━━━━━ DATA SECTION

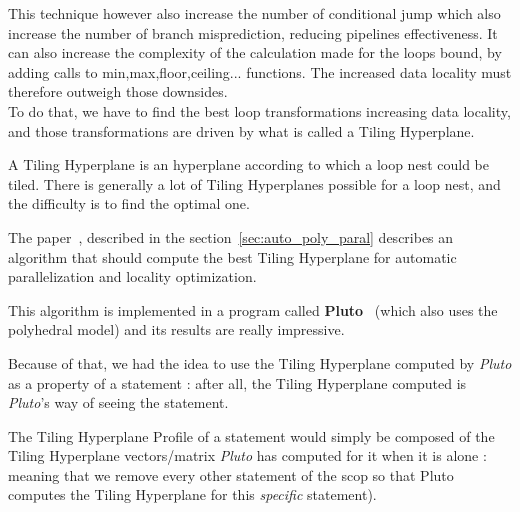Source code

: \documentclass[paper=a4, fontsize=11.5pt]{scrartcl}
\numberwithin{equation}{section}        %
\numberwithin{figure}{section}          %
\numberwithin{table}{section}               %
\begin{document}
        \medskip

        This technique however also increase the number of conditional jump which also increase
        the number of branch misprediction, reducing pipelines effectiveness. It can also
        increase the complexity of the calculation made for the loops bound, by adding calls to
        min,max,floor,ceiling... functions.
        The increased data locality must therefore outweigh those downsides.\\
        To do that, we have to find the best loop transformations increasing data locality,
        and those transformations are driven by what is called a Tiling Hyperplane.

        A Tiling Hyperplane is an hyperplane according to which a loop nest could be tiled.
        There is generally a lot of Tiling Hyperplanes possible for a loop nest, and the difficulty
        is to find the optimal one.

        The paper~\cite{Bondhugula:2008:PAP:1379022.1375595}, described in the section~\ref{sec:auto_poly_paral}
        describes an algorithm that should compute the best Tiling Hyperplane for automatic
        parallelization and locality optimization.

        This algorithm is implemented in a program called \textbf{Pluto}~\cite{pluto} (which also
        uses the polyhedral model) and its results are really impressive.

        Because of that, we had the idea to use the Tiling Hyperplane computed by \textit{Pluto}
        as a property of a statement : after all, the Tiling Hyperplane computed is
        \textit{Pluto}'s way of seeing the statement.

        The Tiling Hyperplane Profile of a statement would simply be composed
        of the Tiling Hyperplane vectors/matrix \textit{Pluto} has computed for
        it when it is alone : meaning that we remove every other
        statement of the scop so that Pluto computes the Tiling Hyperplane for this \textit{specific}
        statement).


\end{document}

━━━━━━━━━━
━━━━━ DATA SECTION

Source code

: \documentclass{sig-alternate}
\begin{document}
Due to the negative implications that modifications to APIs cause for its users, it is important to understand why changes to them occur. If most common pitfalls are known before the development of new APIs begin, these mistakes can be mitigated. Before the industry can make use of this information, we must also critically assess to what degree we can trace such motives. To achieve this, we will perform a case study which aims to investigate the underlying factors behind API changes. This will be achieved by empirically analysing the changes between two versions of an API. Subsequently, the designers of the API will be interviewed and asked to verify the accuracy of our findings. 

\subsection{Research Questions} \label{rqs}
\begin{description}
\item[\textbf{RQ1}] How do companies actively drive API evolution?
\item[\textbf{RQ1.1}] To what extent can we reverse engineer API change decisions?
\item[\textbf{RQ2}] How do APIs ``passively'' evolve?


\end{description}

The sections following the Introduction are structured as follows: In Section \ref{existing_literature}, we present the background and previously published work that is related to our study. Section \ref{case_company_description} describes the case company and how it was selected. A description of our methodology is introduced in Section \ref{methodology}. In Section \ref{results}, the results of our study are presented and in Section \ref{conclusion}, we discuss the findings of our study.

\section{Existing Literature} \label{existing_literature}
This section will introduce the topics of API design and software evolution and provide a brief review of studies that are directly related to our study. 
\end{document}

━━━━━━━━━━

Which of the lines above include the word "item"? Copy each of them.

\item[\textbf{RQ1}] How do companies actively drive API evolution?
\item[\textbf{RQ1.1}] To what extent can we reverse engineer API change decisions?
\item[\textbf{RQ2}] How do APIs ``passively'' evolve?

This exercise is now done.